Je vois trois possibilités: l’autonomie, le fédéralisme et la sécession. Le renforcement de l’autonomie catalane serait l’option la plus faible, mais aussi celle qui serait réalisable à court terme. Il faudrait commencer par l’autonomie financière, c’est-à-dire la souveraineté fiscale. En Suisse, le canton riche de Zurich verse chaque année d’importantes sommes d’argent aux cantons les plus faibles sur le plan financier, comme Uri et Berne. Toutefois, une telle solidarité entre régions ne peut être créée que si elle n’est pas décrétée par l’État central, mais si tous les acteurs concernés sont impliqués dans la recherche d’une solution et décident d’un commun accord.
Quelle forme pourrait prendre une Espagne fédéraliste?
Le fédéralisme permettrait la plus grande autonomie possible ainsi que la participation des différents acteurs aux décisions importantes. Cependant, la Constitution espagnole devrait être amendée dans ce sens, ce qui est hors de question à l’heure actuelle, car les élites politiques madrilènes ont l’impression que l’unité du pays est menacée et refusent donc de donner plus de pouvoir aux régions.
La Constitution espagnole ne prévoit pas la sécession d’une région. La question a également été débattue en Suisse, lorsque les séparatistes du canton du Jura ont proposé l’annexion à la France dans les années 1970.
Nous sommes effectivement confrontés à un paradoxe: lorsque la possibilité de sécession est prévue dans la Constitution, elle ne se matérialise finalement pas. C’est ce qui s’est passé en Écosse et au Canada. Etant donné que le droit à la sécession existe dans ces pays, le gouvernement central est contraint de négocier avec les Etats fédéraux à la recherche d’une solution. Par un vote populaire, l’Écosse et le Québec ont confirmé leur appartenance respective à la Grande-Bretagne et au Canada.
La question jurassienne est un exemple très instructif. Si Roland Beguelin et son mouvement séparatiste parlaient au départ d’une annexion à la France, ils ont fini par revoir leurs revendications à la baisse avec la création d’un nouveau canton.
Il est intéressant de revenir sur les débats de l’époque. Berne a donné à la partie jurassienne du canton l’occasion de se séparer. Cependant, ce ne sont pas les élites politiques qui ont décidé, mais le peuple. Chaque district dans lequel la majorité de la population avait voté la séparation devait participer à la création du nouveau canton du Jura. Mais en en fin de compte, il revenait au peuple suisse dans son ensemble de décider de reconnaître le Jura comme nouveau canton dans la Constitution suisse.
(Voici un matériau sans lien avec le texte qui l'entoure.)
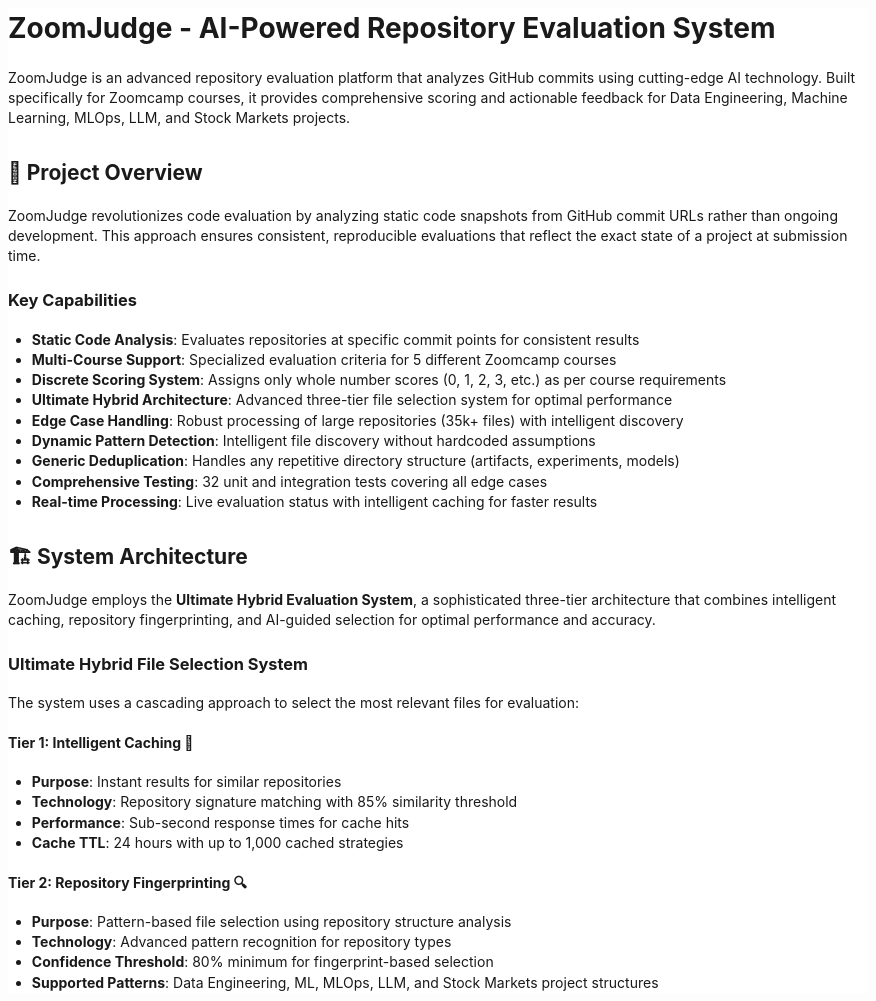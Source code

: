 # ZoomJudge - AI-Powered Repository Evaluation System

ZoomJudge is an advanced repository evaluation platform that analyzes GitHub commits using cutting-edge AI technology. Built specifically for Zoomcamp courses, it provides comprehensive scoring and actionable feedback for Data Engineering, Machine Learning, MLOps, LLM, and Stock Markets projects.

## 🎯 Project Overview

ZoomJudge revolutionizes code evaluation by analyzing static code snapshots from GitHub commit URLs rather than ongoing development. This approach ensures consistent, reproducible evaluations that reflect the exact state of a project at submission time.

### Key Capabilities

- **Static Code Analysis**: Evaluates repositories at specific commit points for consistent results
- **Multi-Course Support**: Specialized evaluation criteria for 5 different Zoomcamp courses
- **Discrete Scoring System**: Assigns only whole number scores (0, 1, 2, 3, etc.) as per course requirements
- **Ultimate Hybrid Architecture**: Advanced three-tier file selection system for optimal performance
- **Edge Case Handling**: Robust processing of large repositories (35k+ files) with intelligent discovery
- **Dynamic Pattern Detection**: Intelligent file discovery without hardcoded assumptions
- **Generic Deduplication**: Handles any repetitive directory structure (artifacts, experiments, models)
- **Comprehensive Testing**: 32 unit and integration tests covering all edge cases
- **Real-time Processing**: Live evaluation status with intelligent caching for faster results

## 🏗️ System Architecture

ZoomJudge employs the **Ultimate Hybrid Evaluation System**, a sophisticated three-tier architecture that combines intelligent caching, repository fingerprinting, and AI-guided selection for optimal performance and accuracy.

### Ultimate Hybrid File Selection System

The system uses a cascading approach to select the most relevant files for evaluation:

#### **Tier 1: Intelligent Caching** 🚀
- **Purpose**: Instant results for similar repositories
- **Technology**: Repository signature matching with 85% similarity threshold
- **Performance**: Sub-second response times for cache hits
- **Cache TTL**: 24 hours with up to 1,000 cached strategies

#### **Tier 2: Repository Fingerprinting** 🔍
- **Purpose**: Pattern-based file selection using repository structure analysis
- **Technology**: Advanced pattern recognition for repository types
- **Confidence Threshold**: 80% minimum for fingerprint-based selection
- **Supported Patterns**: Data Engineering, ML, MLOps, LLM, and Stock Markets project structures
Et tous les cantons se sont exprimés favorablement.
Les Catalans sont partis du bon pied, mais ils ont probablement pris le mauvais rythme. La décision de soumettre cette question à la population était toutefois la bonne.
Quels sont les prochains pas à faire après cette fracture démocratique?
Des solutions d’autonomie, de fédéralisme ou de sécession sont improbables à court terme. Il faut des mesures pour rétablir la confiance, se sorte que les responsables politiques des deux parties puissent renouer le dialogue. Deuxièmement, les deux parties devraient réduire leurs revendications: la Catalogne pourrait abandonner ses exigences sécessionnistes et Madrid devrait cesser d’insister obstinément sur les principes constitutionnels sans écouter les besoins des Catalans. Il faudra une génération pour trouver une solution pacifique au conflit, je suppose d’au moins 20 ans.